→ **PROBLEM**: Look through the records and copy each line that has "blame" in it.

→ **THE INPUT**:
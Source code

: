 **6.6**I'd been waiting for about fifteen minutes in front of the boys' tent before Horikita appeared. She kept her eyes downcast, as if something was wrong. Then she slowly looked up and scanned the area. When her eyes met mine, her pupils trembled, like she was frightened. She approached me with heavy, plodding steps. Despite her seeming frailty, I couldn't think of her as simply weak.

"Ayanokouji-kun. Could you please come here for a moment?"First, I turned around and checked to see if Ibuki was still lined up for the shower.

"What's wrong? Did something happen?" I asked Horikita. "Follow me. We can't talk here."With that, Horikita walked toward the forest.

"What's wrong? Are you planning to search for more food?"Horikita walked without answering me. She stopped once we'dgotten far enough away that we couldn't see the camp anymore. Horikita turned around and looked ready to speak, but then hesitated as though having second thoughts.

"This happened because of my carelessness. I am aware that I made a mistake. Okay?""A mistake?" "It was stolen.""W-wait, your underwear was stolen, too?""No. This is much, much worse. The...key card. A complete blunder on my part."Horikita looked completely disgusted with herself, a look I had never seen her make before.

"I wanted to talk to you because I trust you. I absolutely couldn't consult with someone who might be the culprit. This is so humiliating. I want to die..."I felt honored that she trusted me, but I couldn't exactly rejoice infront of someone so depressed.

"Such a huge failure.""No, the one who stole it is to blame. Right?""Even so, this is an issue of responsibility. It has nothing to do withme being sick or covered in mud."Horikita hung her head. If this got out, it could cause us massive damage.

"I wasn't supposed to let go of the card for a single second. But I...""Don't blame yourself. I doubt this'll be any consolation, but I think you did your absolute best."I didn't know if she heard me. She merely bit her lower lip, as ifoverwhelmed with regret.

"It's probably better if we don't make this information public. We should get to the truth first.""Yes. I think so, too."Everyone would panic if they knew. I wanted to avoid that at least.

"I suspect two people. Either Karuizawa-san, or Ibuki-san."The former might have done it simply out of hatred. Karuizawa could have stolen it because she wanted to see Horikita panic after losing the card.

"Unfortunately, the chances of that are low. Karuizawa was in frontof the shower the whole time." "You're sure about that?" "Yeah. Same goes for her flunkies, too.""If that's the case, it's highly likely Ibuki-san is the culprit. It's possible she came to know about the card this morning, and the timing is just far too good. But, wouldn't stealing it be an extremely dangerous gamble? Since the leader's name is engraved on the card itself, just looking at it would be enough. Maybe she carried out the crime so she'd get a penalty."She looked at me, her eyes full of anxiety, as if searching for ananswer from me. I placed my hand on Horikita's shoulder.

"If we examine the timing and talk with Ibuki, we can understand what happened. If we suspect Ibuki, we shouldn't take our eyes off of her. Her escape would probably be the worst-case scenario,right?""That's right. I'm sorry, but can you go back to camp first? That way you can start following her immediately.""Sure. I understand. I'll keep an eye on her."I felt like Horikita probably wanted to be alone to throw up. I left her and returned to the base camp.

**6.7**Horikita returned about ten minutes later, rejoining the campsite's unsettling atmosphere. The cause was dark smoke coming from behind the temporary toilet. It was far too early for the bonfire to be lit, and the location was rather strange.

→ **SOLUTION**:
"Such a huge failure.""No, the one who stole it is to blame. Right?""Even so, this is an issue of responsibility. It has nothing to do withme being sick or covered in mud."Horikita hung her head. If this got out, it could cause us massive damage.
"I wasn't supposed to let go of the card for a single second. But I...""Don't blame yourself. I doubt this'll be any consolation, but I think you did your absolute best."I didn't know if she heard me. She merely bit her lower lip, as ifoverwhelmed with regret.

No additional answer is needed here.